Thursday, 28 April 2011

Converting RTF to Plain Text Using Regular Expressions in MS SQL

RTF tags can be stripped from a text column in a MS SQL database by using regular expressions thorugh SQL CLR.

Using Visual Studio create a new library project with the following code.


using Microsoft.SqlServer.Server;
using System.Text.RegularExpressions;
using System.Data.SqlTypes;

public class RegularExpressions
{
[Microsoft.SqlServer.Server.SqlFunction(IsDeterministic = true, IsPrecise = true)]

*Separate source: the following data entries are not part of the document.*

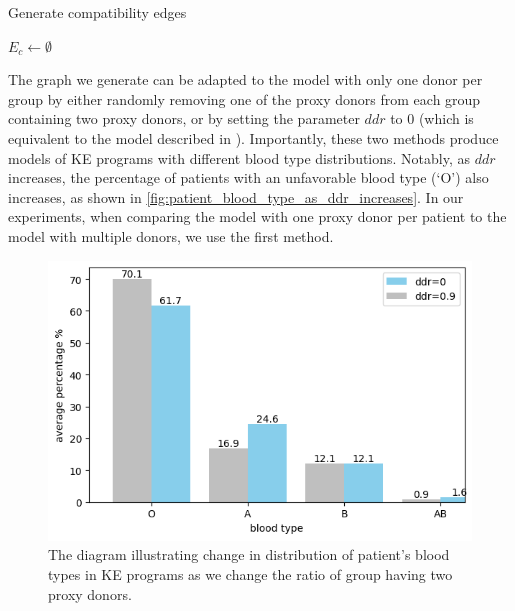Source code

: \begin{algorithm}
    \caption{Generate compatibility edges}
    \label{alg:generate_compatibility_edges}


    $E_c \gets \emptyset$\;

\end{algorithm}

The graph we generate can be adapted to the model with only one donor per group by either randomly removing one of the proxy donors from each group containing two proxy donors, or by setting the parameter $ddr$ to $0$ (which is equivalent to the model described in \cite{toulis2011random}). Importantly, these two methods produce models of \ac{KE} programs with different blood type distributions. Notably, as $ddr$ increases, the percentage of patients with an unfavorable blood type (‘O’) also increases, as shown in \autoref{fig:patient_blood_type_as_ddr_increases}. In our experiments, when comparing the model with one proxy donor per patient to the model with multiple donors, we use the first method.

\begin{figure}[H]
    \centering
    \includegraphics[width=1.\linewidth]{data/patient_blood_type_as_ddr_increases.png}
    \caption[Distribution of patient's blood types as double donor ratio changes]{The diagram illustrating change in distribution of patient's blood types in \ac{KE} programs as we change the ratio of group having two proxy donors.}
    \label{fig:patient_blood_type_as_ddr_increases}
\end{figure}



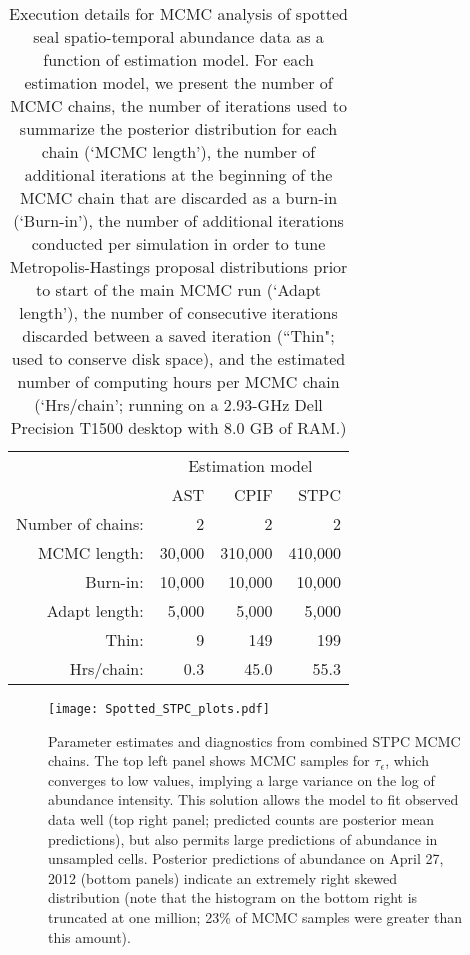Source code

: \documentclass[12pt,fleqn]{article}
\begin{document}
\begin{flushleft}
\begin{table}
\caption{Execution details for MCMC analysis of spotted seal spatio-temporal abundance data as a function of estimation model.  For each estimation model, we present the number of MCMC chains, the number of iterations used to summarize the posterior distribution for each chain (`MCMC length'), the number of additional iterations at the beginning of the MCMC chain that are discarded as a burn-in (`Burn-in'), the number of additional iterations conducted per simulation in order to tune Metropolis-Hastings proposal distributions prior to start of the main MCMC run (`Adapt length'), the number of consecutive iterations discarded between a saved iteration (``Thin"; used to conserve disk space), and the estimated number of computing hours per MCMC chain (`Hrs/chain'; running on a 2.93-GHz Dell
Precision T1500 desktop with 8.0 GB of RAM.)}
\label{tab:run_times}
\begin{tabular}{rrrr}
\\
 & \multicolumn{3}{c}{Estimation model} \\
 & AST & CPIF & STPC \\
\hline \hline
Number of chains:  & 2 & 2 & 2 \\
MCMC length: & 30,000  & 310,000 & 410,000 \\
Burn-in: & 10,000 & 10,000 & 10,000  \\
Adapt length: & 5,000 & 5,000 & 5,000 \\
Thin:  & 9 & 149 & 199 \\
Hrs/chain:   & 0.3 & 45.0 & 55.3 \\
\hline
\end{tabular}
\end{table}

\clearpage


\begin{figure*}
\begin{center}
\texttt{[image: Spotted\_STPC\_plots.pdf]}
\caption{Parameter estimates and diagnostics from combined STPC MCMC chains.  The top left panel shows MCMC samples for $\tau_\epsilon$, which converges to low values, implying a large variance on the log of abundance intensity.  This solution allows the model to fit observed data well (top right panel; predicted counts are posterior mean predictions), but also permits large predictions of abundance in unsampled cells.  Posterior predictions of abundance on April 27, 2012 (bottom panels) indicate an extremely right skewed distribution (note that the histogram on the bottom right is truncated at one million; 23\% of MCMC samples were greater than this amount).} \label{fig:STPC_results}
\end{center}
\end{figure*}


\end{flushleft}
\end{document}
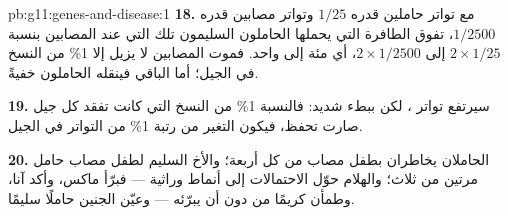 \begin{solution}{pb:g11:genes-and-disease:1}
\textbf{18.} مع تواتر حاملين قدره $1/25$ وتواتر مصابين قدره $1/2500$،
تفوق  الطافرة التي يحملها الحاملون السليمون تلك التي عند
المصابين بنسبة $2 \times 1/25$ إلى $2 \times
1/2500$، أي مئة إلى واحد. فموت المصابين لا يزيل إلا 1\% من النسخ في
الجيل؛ أما الباقي فينقله الحاملون خفيةً.

\textbf{19.} سيرتفع تواتر ، لكن ببطء شديد: فالنسبة 1\% من النسخ
التي كانت تفقد كل جيل صارت تحفظ، فيكون التغير من رتبة 1\% من التواتر
في الجيل.

\textbf{20.} الحاملان يخاطران بطفل مصاب من كل أربعة؛ والأخ السليم لطفل
مصاب حامل مرتين من ثلاث؛ والهلام حوّل الاحتمالات إلى أنماط وراثية ---
فبرّأ ماكس، وأكد آنا، وطمأن كريمًا من دون أن يبرّئه --- وعيّن الجنين
حاملًا سليمًا.
\end{solution}
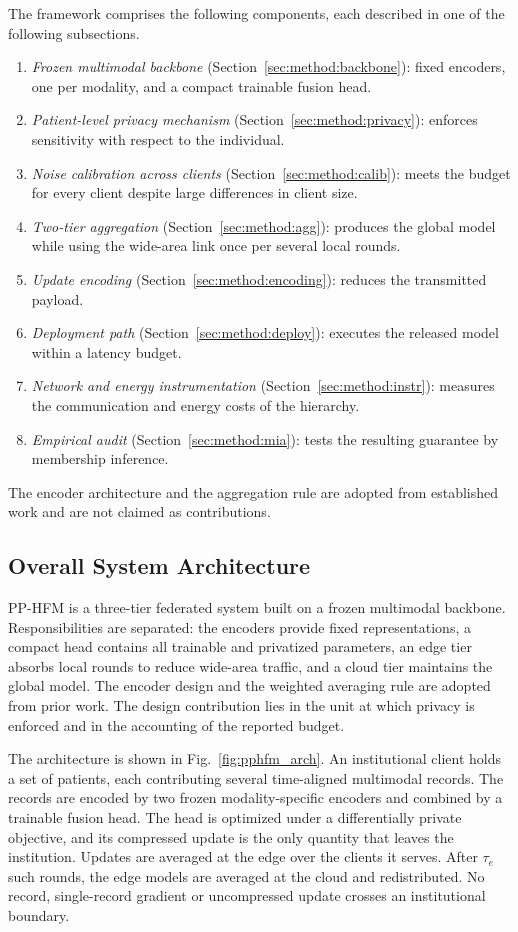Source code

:The framework comprises the following components, each described in one of
the following subsections.
\begin{enumerate}
\item \emph{Frozen multimodal backbone} (Section~\ref{sec:method:backbone}):
fixed encoders, one per modality, and a compact trainable fusion head.
\item \emph{Patient-level privacy mechanism}
(Section~\ref{sec:method:privacy}): enforces sensitivity with respect to the
individual.
\item \emph{Noise calibration across clients}
(Section~\ref{sec:method:calib}): meets the budget for every client despite
large differences in client size.
\item \emph{Two-tier aggregation} (Section~\ref{sec:method:agg}): produces
the global model while using the wide-area link once per several local rounds.
\item \emph{Update encoding} (Section~\ref{sec:method:encoding}): reduces the
transmitted payload.
\item \emph{Deployment path} (Section~\ref{sec:method:deploy}): executes the
released model within a latency budget.
\item \emph{Network and energy instrumentation}
(Section~\ref{sec:method:instr}): measures the communication and energy costs
of the hierarchy.
\item \emph{Empirical audit} (Section~\ref{sec:method:mia}): tests the
resulting guarantee by membership inference.
\end{enumerate}
The encoder architecture and the aggregation rule
are adopted from established work and are not claimed
as contributions.

\subsection{Overall System Architecture}
\label{sec:method:arch}

PP-HFM is a three-tier federated system built on a frozen multimodal backbone.
Responsibilities are separated: the encoders provide fixed representations, a
compact head contains all trainable and privatized parameters, an edge tier
absorbs local rounds to reduce wide-area traffic, and a cloud tier maintains
the global model. The encoder design and the weighted averaging rule are
adopted from prior work. The design
contribution lies in the unit at which privacy is enforced and in the
accounting of the reported budget.

The architecture is shown in Fig.~\ref{fig:pphfm_arch}. An institutional
client holds a set of patients, each contributing several time-aligned
multimodal records. The records are encoded by two frozen modality-specific
encoders and combined by a trainable fusion head. The head is optimized under
a differentially private objective, and its compressed update is the only
quantity that leaves the institution. Updates are averaged at the edge over the
clients it serves. After $\tau_e$ such rounds, the edge models are averaged at
the cloud and redistributed. No record, single-record gradient or uncompressed
update crosses an institutional boundary.

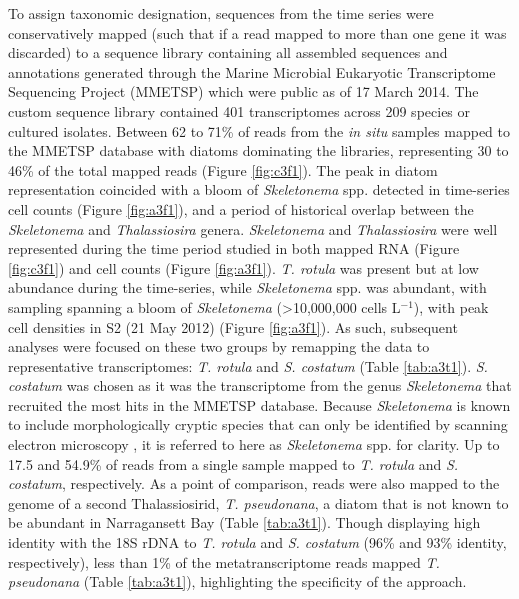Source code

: To assign taxonomic designation, sequences from the time series were conservatively mapped (such that if a read mapped to more than one gene it was discarded) to a sequence library containing all assembled sequences and annotations generated through the Marine Microbial Eukaryotic Transcriptome Sequencing Project (MMETSP) \citep{Keeling2014} which were public as of 17 March 2014. The custom sequence library contained 401 transcriptomes across 209 species or cultured isolates. Between 62 to 71\% of reads from the \textit{in situ} samples mapped to the MMETSP database with diatoms dominating the libraries, representing 30 to 46\% of the total mapped reads (Figure \ref{fig:c3f1}). The peak in diatom representation coincided with a bloom of \textit{Skeletonema} spp. detected in time-series cell counts (Figure \ref{fig:a3f1}), and a period of historical overlap between the \textit{Skeletonema} and \textit{Thalassiosira} genera. \textit{Skeletonema} and \textit{Thalassiosira} were well represented during the time period studied in both mapped RNA (Figure \ref{fig:c3f1}) and cell counts (Figure \ref{fig:a3f1}). \textit{T. rotula} was present but at low abundance during the time-series, while \textit{Skeletonema} spp. was abundant, with sampling spanning a bloom of \textit{Skeletonema} (>10,000,000 cells L$^{-1}$), with peak cell densities in S2 (21 May 2012) (Figure \ref{fig:a3f1}). As such, subsequent analyses were focused on these two groups by remapping the data to representative transcriptomes: \textit{T. rotula} and \textit{S. costatum} (Table \ref{tab:a3t1}). \textit{S. costatum} was chosen as it was the transcriptome from the genus \textit{Skeletonema} that recruited the most hits in the MMETSP database. Because \textit{Skeletonema} is known to include morphologically cryptic species that can only be identified by scanning electron microscopy \citep{Sarno2005, Zingone2005, Smayda2011}, it is referred to here as \textit{Skeletonema} spp. for clarity. Up to 17.5 and 54.9\% of reads from a single sample mapped to \textit{T. rotula} and \textit{S. costatum}, respectively. As a point of comparison, reads were also mapped to the genome of a second Thalassiosirid, \textit{T. pseudonana}, a diatom that is not known to be abundant in Narragansett Bay (Table \ref{tab:a3t1}). Though displaying high identity with the 18S rDNA to \textit{T. rotula} and \textit{S. costatum} (96\% and 93\% identity, respectively), less than 1\% of the metatranscriptome reads mapped \textit{T. pseudonana} (Table \ref{tab:a3t1}), highlighting the specificity of the approach.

public static SqlBoolean RegExMatch(SqlString input, SqlString pattern)
{
if (input.IsNull || pattern.IsNull)
return SqlBoolean.False;

return Regex.IsMatch(input.Value, pattern.Value, RegexOptions.IgnoreCase);
}

[Microsoft.SqlServer.Server.SqlFunction(IsDeterministic = true, IsPrecise = true)]
public static SqlString RegExReplace(SqlString input, SqlString pattern, SqlString replacement)
{
if (input.IsNull || pattern.IsNull || replacement.IsNull)
return SqlString.Null;

return new SqlString(Regex.Replace(input.Value, pattern.Value, replacement.Value, RegexOptions.IgnoreCase));
}

}
This example shows two functions, one for pattern matchign and one for replacement. Only the replacement function will be used in the RTF conversion.

Create the assembly and register the CLR functions

Enable CLR

sp_configure 'clr enabled', 1
RECONFIGURE WITH OVERRIDE

Create the Assembly

CREATE ASSEMBLY TextFunctions FROM 'c:\dba\tools\lib\TextFunctions.dll'

Create SQL Functions to Reference the CLR Functions

CREATE FUNCTION RegExMatch( @Input NVARCHAR(512)
,@Pattern NVARCHAR(127)
)
RETURNS BIT

EXTERNAL NAME TextFunctions.RegularExpressions.RegExMatch
GO

CREATE FUNCTION RegExReplace( @Input NVARCHAR(512)
,@Pattern NVARCHAR(127)
,@Replacement NVARCHAR(512)
)
RETURNS NVARCHAR(512)

EXTERNAL NAME TextFunctions.RegularExpressions.RegExReplace
GO

Using the Functions to Convert RTF to Plain Text

The regular expression specified leaves a few unwanteds characters so these are stripped using the SQL replace function. Obviously the regular expression could be extended to do this.

SELECT
   ltrim(replace(replace(replace(
       dbo.RegExReplace(note_text,'({\\)(.+?)(})|(\\)(.+?)(\b)','')
      ,'}','')
      ,char(13),'')
      ,char(10),'')
      )
FROM
   dbo.tbl_note

2 comments:

  1. I made use of this when porting data from act to salesforce. Although I did need to strip an extra couple of characters.

    ReplyDelete
  2. This solution is A #1 .. Thanks

    ReplyDelete